## Exercise directions
Restate each line of the listing exactly, without carrying over any pictures.

## Supplied material
....

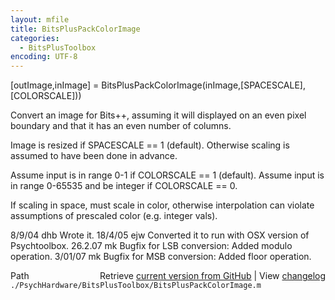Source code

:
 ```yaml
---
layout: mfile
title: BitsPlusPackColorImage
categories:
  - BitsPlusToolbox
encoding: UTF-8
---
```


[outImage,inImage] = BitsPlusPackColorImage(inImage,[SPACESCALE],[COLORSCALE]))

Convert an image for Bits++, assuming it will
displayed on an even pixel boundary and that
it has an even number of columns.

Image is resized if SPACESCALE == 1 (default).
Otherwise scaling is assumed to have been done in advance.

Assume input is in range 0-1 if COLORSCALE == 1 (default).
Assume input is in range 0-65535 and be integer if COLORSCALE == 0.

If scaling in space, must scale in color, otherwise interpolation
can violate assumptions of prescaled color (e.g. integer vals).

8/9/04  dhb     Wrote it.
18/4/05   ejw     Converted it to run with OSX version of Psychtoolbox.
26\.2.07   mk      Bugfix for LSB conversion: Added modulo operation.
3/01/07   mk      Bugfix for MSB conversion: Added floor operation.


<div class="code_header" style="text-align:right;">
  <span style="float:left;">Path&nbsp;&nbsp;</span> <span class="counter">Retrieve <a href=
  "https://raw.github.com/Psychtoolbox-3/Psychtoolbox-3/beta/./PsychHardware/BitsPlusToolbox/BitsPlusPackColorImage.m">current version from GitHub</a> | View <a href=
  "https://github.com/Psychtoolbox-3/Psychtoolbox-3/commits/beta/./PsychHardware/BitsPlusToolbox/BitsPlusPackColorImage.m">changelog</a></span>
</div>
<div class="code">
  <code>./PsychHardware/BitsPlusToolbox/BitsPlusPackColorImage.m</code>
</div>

....

## Written response
Source code

:
 ```yaml
---
layout: mfile
title: BitsPlusPackColorImage
categories:
  - BitsPlusToolbox
encoding: UTF-8
---
```


[outImage,inImage] = BitsPlusPackColorImage(inImage,[SPACESCALE],[COLORSCALE]))

Convert an image for Bits++, assuming it will
displayed on an even pixel boundary and that
it has an even number of columns.

Image is resized if SPACESCALE == 1 (default).
Otherwise scaling is assumed to have been done in advance.

Assume input is in range 0-1 if COLORSCALE == 1 (default).
Assume input is in range 0-65535 and be integer if COLORSCALE == 0.

If scaling in space, must scale in color, otherwise interpolation
can violate assumptions of prescaled color (e.g. integer vals).

8/9/04  dhb     Wrote it.
18/4/05   ejw     Converted it to run with OSX version of Psychtoolbox.
26\.2.07   mk      Bugfix for LSB conversion: Added modulo operation.
3/01/07   mk      Bugfix for MSB conversion: Added floor operation.


<div class="code_header" style="text-align:right;">
  <span style="float:left;">Path&nbsp;&nbsp;</span> <span class="counter">Retrieve <a href=
  "https://raw.github.com/Psychtoolbox-3/Psychtoolbox-3/beta/./PsychHardware/BitsPlusToolbox/BitsPlusPackColorImage.m">current version from GitHub</a> | View <a href=
  "https://github.com/Psychtoolbox-3/Psychtoolbox-3/commits/beta/./PsychHardware/BitsPlusToolbox/BitsPlusPackColorImage.m">changelog</a></span>
</div>
<div class="code">
  <code>./PsychHardware/BitsPlusToolbox/BitsPlusPackColorImage.m</code>
</div>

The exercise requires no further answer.